## Exercise details
For each line of the data that includes the word "including", copy the line.

## Recorded information
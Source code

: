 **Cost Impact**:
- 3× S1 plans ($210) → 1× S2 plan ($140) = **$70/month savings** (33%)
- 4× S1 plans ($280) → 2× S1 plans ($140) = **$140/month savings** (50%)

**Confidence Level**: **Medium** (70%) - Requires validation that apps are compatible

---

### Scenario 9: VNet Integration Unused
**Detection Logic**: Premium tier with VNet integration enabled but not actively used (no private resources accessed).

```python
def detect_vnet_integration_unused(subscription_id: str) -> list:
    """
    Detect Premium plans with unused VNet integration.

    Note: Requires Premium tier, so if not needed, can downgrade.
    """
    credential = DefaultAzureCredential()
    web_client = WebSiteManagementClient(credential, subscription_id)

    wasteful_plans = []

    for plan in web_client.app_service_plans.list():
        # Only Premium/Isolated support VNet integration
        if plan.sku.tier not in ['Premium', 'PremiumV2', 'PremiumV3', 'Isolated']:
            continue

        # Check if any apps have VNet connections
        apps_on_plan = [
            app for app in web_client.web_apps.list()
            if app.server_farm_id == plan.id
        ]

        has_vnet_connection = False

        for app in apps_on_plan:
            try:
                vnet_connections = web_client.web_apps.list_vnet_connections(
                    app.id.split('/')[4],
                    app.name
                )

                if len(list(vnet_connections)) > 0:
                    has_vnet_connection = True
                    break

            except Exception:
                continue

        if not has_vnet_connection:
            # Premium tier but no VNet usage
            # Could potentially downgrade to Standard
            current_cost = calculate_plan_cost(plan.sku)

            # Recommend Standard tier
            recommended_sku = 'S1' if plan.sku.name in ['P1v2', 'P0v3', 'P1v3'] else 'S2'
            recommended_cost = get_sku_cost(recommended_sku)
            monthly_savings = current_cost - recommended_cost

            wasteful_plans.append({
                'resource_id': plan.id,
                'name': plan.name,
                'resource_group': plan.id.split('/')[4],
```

...

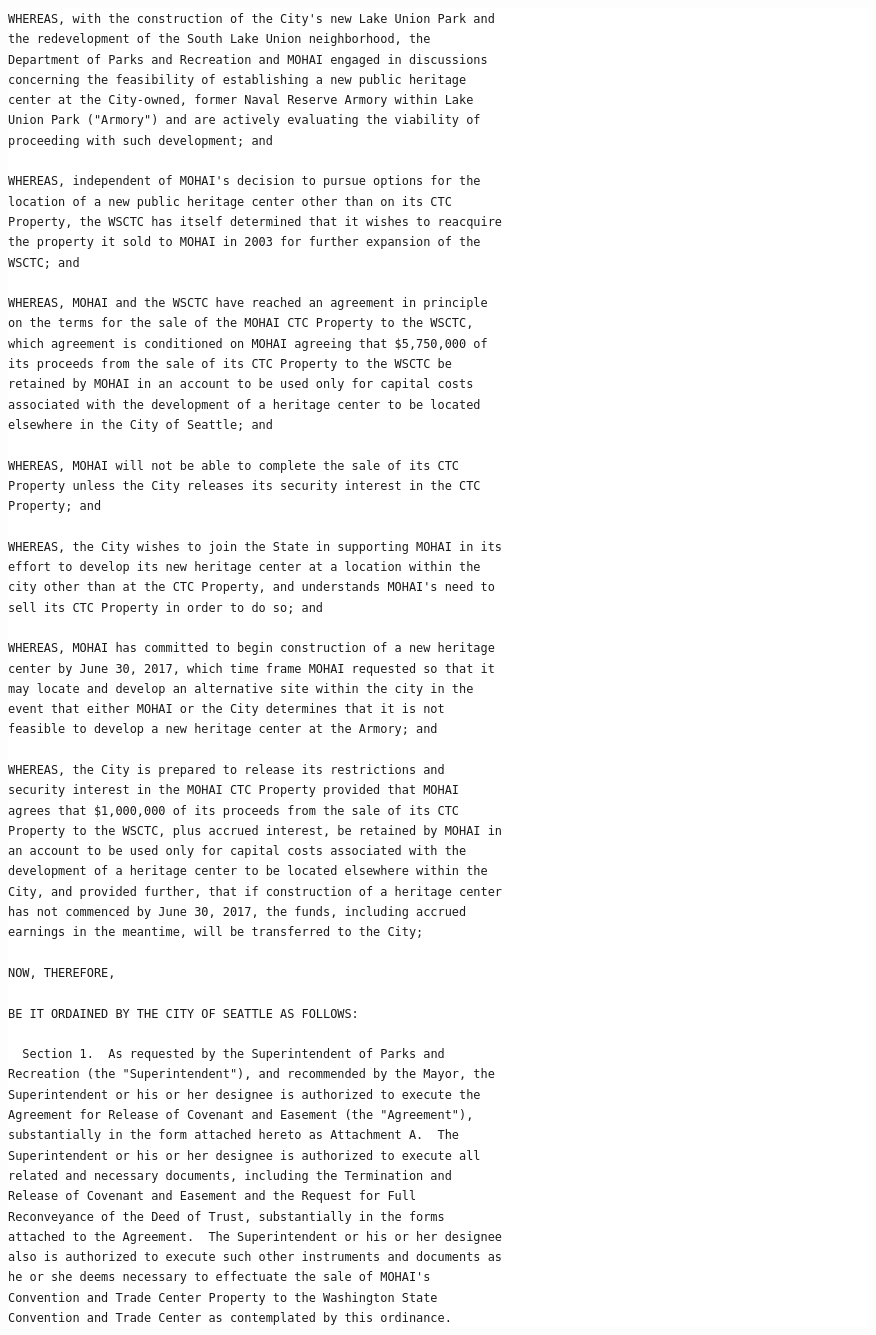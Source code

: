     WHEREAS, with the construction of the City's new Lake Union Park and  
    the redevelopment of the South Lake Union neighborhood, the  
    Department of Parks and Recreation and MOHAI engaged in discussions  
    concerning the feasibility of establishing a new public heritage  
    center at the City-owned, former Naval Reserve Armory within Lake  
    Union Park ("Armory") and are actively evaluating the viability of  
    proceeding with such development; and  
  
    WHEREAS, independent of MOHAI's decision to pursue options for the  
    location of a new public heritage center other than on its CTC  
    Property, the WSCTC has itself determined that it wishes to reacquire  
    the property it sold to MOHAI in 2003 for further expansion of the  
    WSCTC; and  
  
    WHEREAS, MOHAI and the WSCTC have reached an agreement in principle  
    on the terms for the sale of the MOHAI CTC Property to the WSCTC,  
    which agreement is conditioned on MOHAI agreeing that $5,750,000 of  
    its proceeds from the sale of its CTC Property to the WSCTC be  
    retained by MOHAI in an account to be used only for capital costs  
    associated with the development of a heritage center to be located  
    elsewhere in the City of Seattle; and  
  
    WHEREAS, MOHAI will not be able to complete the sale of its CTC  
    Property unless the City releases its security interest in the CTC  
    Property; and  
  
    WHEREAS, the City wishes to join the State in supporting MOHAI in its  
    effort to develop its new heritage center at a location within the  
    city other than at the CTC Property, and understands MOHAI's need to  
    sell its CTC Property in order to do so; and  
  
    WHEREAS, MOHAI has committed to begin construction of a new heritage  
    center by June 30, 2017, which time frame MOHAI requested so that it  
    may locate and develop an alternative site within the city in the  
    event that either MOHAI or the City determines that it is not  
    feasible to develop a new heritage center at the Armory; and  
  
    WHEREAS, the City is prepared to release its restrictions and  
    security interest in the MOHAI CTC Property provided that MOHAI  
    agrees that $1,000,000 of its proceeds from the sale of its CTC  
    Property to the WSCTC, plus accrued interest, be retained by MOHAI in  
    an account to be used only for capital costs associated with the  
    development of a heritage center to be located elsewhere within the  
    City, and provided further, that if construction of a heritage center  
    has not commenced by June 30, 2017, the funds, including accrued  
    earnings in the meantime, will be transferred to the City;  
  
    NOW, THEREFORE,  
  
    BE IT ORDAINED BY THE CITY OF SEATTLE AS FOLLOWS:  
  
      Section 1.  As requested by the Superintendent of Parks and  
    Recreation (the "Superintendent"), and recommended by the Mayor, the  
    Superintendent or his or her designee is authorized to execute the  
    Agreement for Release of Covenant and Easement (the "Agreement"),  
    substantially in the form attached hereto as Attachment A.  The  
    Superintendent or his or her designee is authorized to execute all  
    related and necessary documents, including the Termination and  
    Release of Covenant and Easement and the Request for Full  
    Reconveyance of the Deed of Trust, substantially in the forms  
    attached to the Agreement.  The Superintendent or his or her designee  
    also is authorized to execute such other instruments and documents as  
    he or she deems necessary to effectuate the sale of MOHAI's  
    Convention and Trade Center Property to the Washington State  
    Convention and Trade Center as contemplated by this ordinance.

## Worked solution
    has not commenced by June 30, 2017, the funds, including accrued  
    related and necessary documents, including the Termination and  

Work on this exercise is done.